L'effroyable catastrophe qui vient de s'abattre sur l'océan Indien ne doit pas nous faire oublier qu'un tel phénomène pourrait se produire chez nous. Le risque de tsunami est bel et bien réel, aussi, en Méditerranée. Mais il apparaît moins élevé que dans les autres mers du monde, le Pacifique et l'Océan Indien notamment, selon les experts.
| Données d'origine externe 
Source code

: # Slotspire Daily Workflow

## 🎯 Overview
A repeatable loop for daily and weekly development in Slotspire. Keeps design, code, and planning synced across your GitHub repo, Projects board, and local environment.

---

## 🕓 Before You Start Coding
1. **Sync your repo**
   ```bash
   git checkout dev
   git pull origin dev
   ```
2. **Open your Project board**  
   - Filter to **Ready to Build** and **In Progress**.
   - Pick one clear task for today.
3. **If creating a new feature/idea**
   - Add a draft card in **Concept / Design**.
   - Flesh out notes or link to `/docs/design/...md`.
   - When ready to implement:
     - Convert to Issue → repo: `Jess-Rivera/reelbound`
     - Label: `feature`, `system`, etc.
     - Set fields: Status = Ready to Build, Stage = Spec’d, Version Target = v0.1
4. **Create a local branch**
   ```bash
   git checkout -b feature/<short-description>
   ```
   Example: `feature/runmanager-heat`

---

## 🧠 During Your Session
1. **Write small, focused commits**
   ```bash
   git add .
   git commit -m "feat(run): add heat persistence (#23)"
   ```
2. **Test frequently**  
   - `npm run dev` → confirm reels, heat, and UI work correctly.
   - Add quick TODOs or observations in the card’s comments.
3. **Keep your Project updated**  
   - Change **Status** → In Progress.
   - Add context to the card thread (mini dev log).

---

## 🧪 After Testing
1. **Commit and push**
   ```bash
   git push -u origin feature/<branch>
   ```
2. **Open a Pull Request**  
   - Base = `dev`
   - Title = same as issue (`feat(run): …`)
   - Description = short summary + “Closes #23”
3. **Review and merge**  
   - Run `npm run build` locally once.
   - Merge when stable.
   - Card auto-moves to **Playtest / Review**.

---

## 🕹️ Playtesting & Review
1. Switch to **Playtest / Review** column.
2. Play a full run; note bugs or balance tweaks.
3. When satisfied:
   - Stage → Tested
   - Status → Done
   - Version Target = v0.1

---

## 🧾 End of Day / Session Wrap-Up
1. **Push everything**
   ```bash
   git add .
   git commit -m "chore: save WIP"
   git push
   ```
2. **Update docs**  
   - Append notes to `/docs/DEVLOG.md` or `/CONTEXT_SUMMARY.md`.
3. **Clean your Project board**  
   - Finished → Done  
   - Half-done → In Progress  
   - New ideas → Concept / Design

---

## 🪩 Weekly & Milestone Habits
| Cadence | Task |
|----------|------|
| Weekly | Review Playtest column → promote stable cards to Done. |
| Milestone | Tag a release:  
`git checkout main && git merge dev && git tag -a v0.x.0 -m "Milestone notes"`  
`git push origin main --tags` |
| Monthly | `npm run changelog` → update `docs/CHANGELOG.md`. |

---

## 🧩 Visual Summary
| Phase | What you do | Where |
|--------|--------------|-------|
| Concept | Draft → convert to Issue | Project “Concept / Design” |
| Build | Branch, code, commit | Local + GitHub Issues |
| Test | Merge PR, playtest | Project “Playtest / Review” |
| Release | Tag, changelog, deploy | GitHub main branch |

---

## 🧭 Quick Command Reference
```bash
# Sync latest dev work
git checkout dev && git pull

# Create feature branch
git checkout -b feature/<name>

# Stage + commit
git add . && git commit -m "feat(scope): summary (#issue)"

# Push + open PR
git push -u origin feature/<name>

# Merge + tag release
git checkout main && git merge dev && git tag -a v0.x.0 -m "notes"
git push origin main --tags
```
C'est notamment le cas sur le pourtour du bassin méditerranéen où des tsunamis ont déjà sévi dans un passé pas si lointain. «L'île de Rhodes pourrait devenir un Phuket grec», avertit le directeur de l'Institut géodynamique de l'Observatoire d'Athènes, Gérassimos Papadopoulos, en référence à l'île thaïlandaise. Le 9 juillet 1956, en effet, une lame de 25 mètres de haut s'est abattue sur l'île d'Amorgos, dans les Cyclades, au sud-est de la mer Egée. A titre de comparaison, les murs d'eau qui ont balayé les rivages de l'océan Indien ne mesuraient «que» 15 mètres...
Le risque de tsunami existe, dès lors qu'il y a conjugaison d'une activité sismique et d'un plan d'eau", explique Michel Villeneuve, un géologue marseillais de l'Université de Provence, qui qualifie ce risque de "non négligeable". Un raz-de-marée qui toucherait la plaine de Camargue "pourrait aller jusqu'à la ville d'Arles" (Bouches-du-Rhône), à 25 kilomètres des côte, selon Michel Villeneuve.
En 1979, un tsunami s'était d'ailleurs produit dans les Alpes-Maritimes, entre Nice et Antibes. Il avait emporté la digue d'un chantier de l'aéroport et fait onze morts. En 1986, ce sont les riverains de la plage de Beauduc (Bouches-du-Rhône) qui avaient été surpris par une vague de deux mètres, consécutive à un séisme en Méditerranée. Il n'y a pas eu de victimes.
Selon le Centre national de la recherche scientifique (CNRS), 5 à 10 % des raz-de-marée recensés en 2.000 ans d'histoire se sont produits en Méditerranée, les autres se répartissant essentiellement entre le Pacifique et l'Océan indien. La plus grande profondeur de ces océans, d'autre part, favorise la propagation des tsunamis.
Essentiellement provoqués par le glissement de la plaque africaine, au sud, sous la plaque eurasienne, au nord, les séismes de la zone méditerranéenne sont moins violents que dans le Pacifique ou l'océan Indien. «Leur magnitude se situe au maximum entre 7,5 et 8, rarement au-delà, explique Emile Okal, géophysien à la Northwestern University (Etats-Unis). Un tremblement de terre de magnitude 9 est impossible car il n'existe pas en Méditerranée de système de failles cohérent sur une distance suffisamment longue, d'un millier de kilomètres, comme c'est le cas au large du Chili ou de l'Indonésie.»
Autre particularité de la région : le volcanisme, très actif notamment en mer Egée et dans les îles éoliennes, peut aussi susciter des tsunamis dévastateurs comme ce fut le cas lors de l'explosion de l'île de Santorin, vers 1600 avant Jésus-Christ, où des vagues géantes ont déferlé sur la Crète et la Turquie. Pour beaucoup d'historiens, ce cataclysme pourrait être à l'origine du célèbre mythe de l'Atlantide... «Il faut créer en Méditerranée un système d'alerte comparable à celui qui existe depuis 1948 dans le Pacifique et qui a fait cruellement défaut dimanche dans l'océan Indien», plaide Gérassimos Papadopoulos.